So können Frauen ein besseres Gehalt verhandeln: Expertin Claudia Kimich gibt im Interview Tipps, wie man damit erfolgreich ist – und erklärt, was Frauen oft falsch machen.
Mehr Gehalt fordern - fällt besonders Frauen schwer
Gehaltsverhandlungen fallen vielen Menschen schwer. Besonders Frauen scheinen damit ein Problem zu haben. Eine Tendenz, die aktuelle Statistiken wie der Gender Pay Gap stützen. Laut den offiziellen Zahlen zur Einkommenslücke verdienen Frauen in Deutschland im Durchschnitt 21 % weniger als Männer.
Erfolgreich um mehr Gehalt verhandeln: Tipps von Expertin Claudia Kimich
Eine Maßnahme, dem entgegenzuwirken? Selbstbewusst und aus eigenem Antrieb heraus den Chef oder die Chefin nach mehr Gehalt fragen. Damit es auch für Frauen mit der Gehaltserhöhung klappt, sollten sie einige Dinge beachten. Wir haben bei Claudia Kimich, Coach und Expertin für Gehaltsverhandlungen, nachgefragt.
EMOTION: Frau Kimich, wieso fällt es Frauen so schwer, nach mehr Gehalt zu fragen?
Claudia Kimich: Frauen sehen so etwas nicht sportlich genug. Sie nehmen extrem viel persönlich und haben ein hohes Maß an Perfektionismus und Tieftstapelei. Das ist eine giftige Mischung. Ein Mann bewirbt sich, wenn er 10 % einer Anzeige erfüllt, eine Frau noch nicht, wenn sie 90 % erfüllt. Tatsächlich fragt mich nahezu jede Frau, die sich von mir coachen lässt: "Wie viel kann ich denn verlangen?" Ein Mann hat mich das noch nie gefragt.
Trauen sich Frauen zu wenig zu?
Das tun sie und zwar von Vornherein. Männer stellen sich hin und sagen: "Ich habe drei Excel-Sheets erstellt." Und wir Frauen denken: "So what? Habe ich schon vor dem Frühstück gemacht." Trotzdem kriegt der Mann das bessere Projekt. Weil er seine Leistung mehr nach außen trägt. Frauen haben furchtbar Angst für eine Dampfplauderin gehalten zu werden. Um etwas zu erreichen und sichtbar zu werden ist es extrem wichtig, an der richtigen Stelle über Leistungen zu sprechen, auch über vermeintlich selbstverständliche Leistungen.

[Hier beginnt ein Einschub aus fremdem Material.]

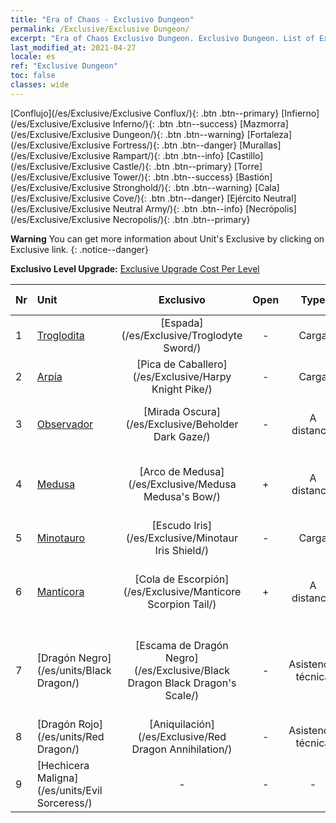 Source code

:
 ```yaml
---
title: "Era of Chaos - Exclusivo Dungeon"
permalink: /Exclusive/Exclusive Dungeon/
excerpt: "Era of Chaos Exclusivo Dungeon. Exclusivo Dungeon. List of Exclusivo Dungeon in Era of Chaos"
last_modified_at: 2021-04-27
locale: es
ref: "Exclusive Dungeon"
toc: false
classes: wide
---
```

 [Conflujo](/es/Exclusive/Exclusive Conflux/){: .btn .btn--primary} [Infierno](/es/Exclusive/Exclusive Inferno/){: .btn .btn--success} [Mazmorra](/es/Exclusive/Exclusive Dungeon/){: .btn .btn--warning} [Fortaleza](/es/Exclusive/Exclusive Fortress/){: .btn .btn--danger} [Murallas](/es/Exclusive/Exclusive Rampart/){: .btn .btn--info} [Castillo](/es/Exclusive/Exclusive Castle/){: .btn .btn--primary} [Torre](/es/Exclusive/Exclusive Tower/){: .btn .btn--success} [Bastión](/es/Exclusive/Exclusive Stronghold/){: .btn .btn--warning} [Cala](/es/Exclusive/Exclusive Cove/){: .btn .btn--danger} [Ejército Neutral](/es/Exclusive/Exclusive Neutral Army/){: .btn .btn--info} [Necrópolis](/es/Exclusive/Exclusive Necropolis/){: .btn .btn--primary} 

**Warning** You can get more information about Unit's Exclusive by clicking on Exclusive link. 
{: .notice--danger}

 **Exclusivo Level Upgrade:** [Exclusive Upgrade Cost Per Level](/Exclusive/ExclusiveUpgradeCostPerLevel/)

  | Nr |         Unit        | Exclusivo | Open  |    Type   |  Item to Rank UP      |  Aspecto   |
  |:---|:--------------------|:-------------:|:-----:|:---------:|:---------------------:|:-------:|
  | 1  | [Troglodita](/es/units/Troglodyte/) | [Espada](/es/Exclusive/Troglodyte Sword/) | - | Carga | [Ficha de espada](/ItemsES/con_912/) | - |
  | 2  | [Arpía](/es/units/Harpy/) | [Pica de Caballero](/es/Exclusive/Harpy Knight Pike/) | - | Carga | [Ficha de Pica de Caballero](/ItemsES/con_916/) | - |
  | 3  | [Observador](/es/units/Beholder/) | [Mirada Oscura](/es/Exclusive/Beholder Dark Gaze/) | - | A distancia | [Ficha de Mirada Oscura](/ItemsES/con_990/) | [Aspecto Especial de Mirada Oscura](/ItemsES/con_658/) |
  | 4  | [Medusa](/es/units/Medusa/) | [Arco de Medusa](/es/Exclusive/Medusa Medusa's Bow/) | + | A distancia | [Ficha de Arco de Medusa](/ItemsES/con_991/) | [Aspecto Especial de Arco de Medusa](/ItemsES/con_659/) |
  | 5  | [Minotauro](/es/units/Minotaur/) | [Escudo Iris](/es/Exclusive/Minotaur Iris Shield/) | - | Carga | [Ficha de Escudo Iris](/ItemsES/con_913/) | - |
  | 6  | [Mantícora](/es/units/Manticore/) | [Cola de Escorpión](/es/Exclusive/Manticore Scorpion Tail/) | + | A distancia | [Ficha de Cola de Escorpión](/ItemsES/con_992/) | [Aspecto Especial de Cola de Escorpión](/ItemsES/con_660/) |
  | 7  | [Dragón Negro](/es/units/Black Dragon/) | [Escama de Dragón Negro](/es/Exclusive/Black Dragon Black Dragon's Scale/) | - | Asistencia técnica | [Ficha de Escama de Dragón Negro](/ItemsES/con_993/) | [Aspecto Especial de Escama de Dragón Negro](/ItemsES/con_661/) |
  | 8  | [Dragón Rojo](/es/units/Red Dragon/) | [Aniquilación](/es/Exclusive/Red Dragon Annihilation/) | - | Asistencia técnica | - | - |
  | 9  | [Hechicera Maligna](/es/units/Evil Sorceress/) | - | - | - | none | none |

Müssen Frauen sich also wie Männer verhalten?
Frauen und Männer messen mit unterschiedlichem Maß und so lange Frauen nicht so gut aufgestellt sind, dass sie anständig mitbestimmen können, so lange müssen wir leider das Maß der Männer nehmen. Das ist auch eines der Hauptprobleme. Nein, Frauen sollen nicht die besseren Männer sein, aber sie müssen deren Sprache sprechen, um dahin zu kommen und etwas zu verändern.
Im Job geht es nicht um Liebe, sondern um Respekt, vom kleinen Zehnagel bis zur Haarwurzel.
Claudia Kimich, Expertin für GehaltsverhandlungenTweet
Wie kann ich mich auf ein Gehaltsgespräch vorbereiten?
Ich kann raten, vorher zu üben. Üben, üben und noch mal üben. Kein Mensch würde auf einen sportlichen Wettkampf gehen, ohne zu trainieren. Wenn sie die Zahl, die sie sich überlegt haben, 5 oder 6 Mal oder sogar 50 Mal laut ausgesprochen haben, dann wird es im richtigen Gespräch deutlich leichter. Nehmen sie sich eine Freundin oder vielleicht sogar einen Profi zum Üben, nehmen Sie es auf Video auf. Spielen Sie das Gespräch so nach, wie es stattfinden könnte.
Was hilft noch im Vorwege?
Ganz wichtig ist es, sich seiner Leistungen klar zu werden. Die meisten machen den Fehler, dass sie mit Eigenschaften argumentieren, dabei ist es wichtig, herauszustellen, was für einen Nutzen das Unternehmen von einem hat. Messbare Argumente sind immer die besten, z.B. Umsatz, gewonnene Neukunden etc. Machen Sie sich vor dem Gespräch eine Liste mit den Projekten, die sie betreuen und schreiben Sie auf, was Ihr persönlicher Anteil daran ist.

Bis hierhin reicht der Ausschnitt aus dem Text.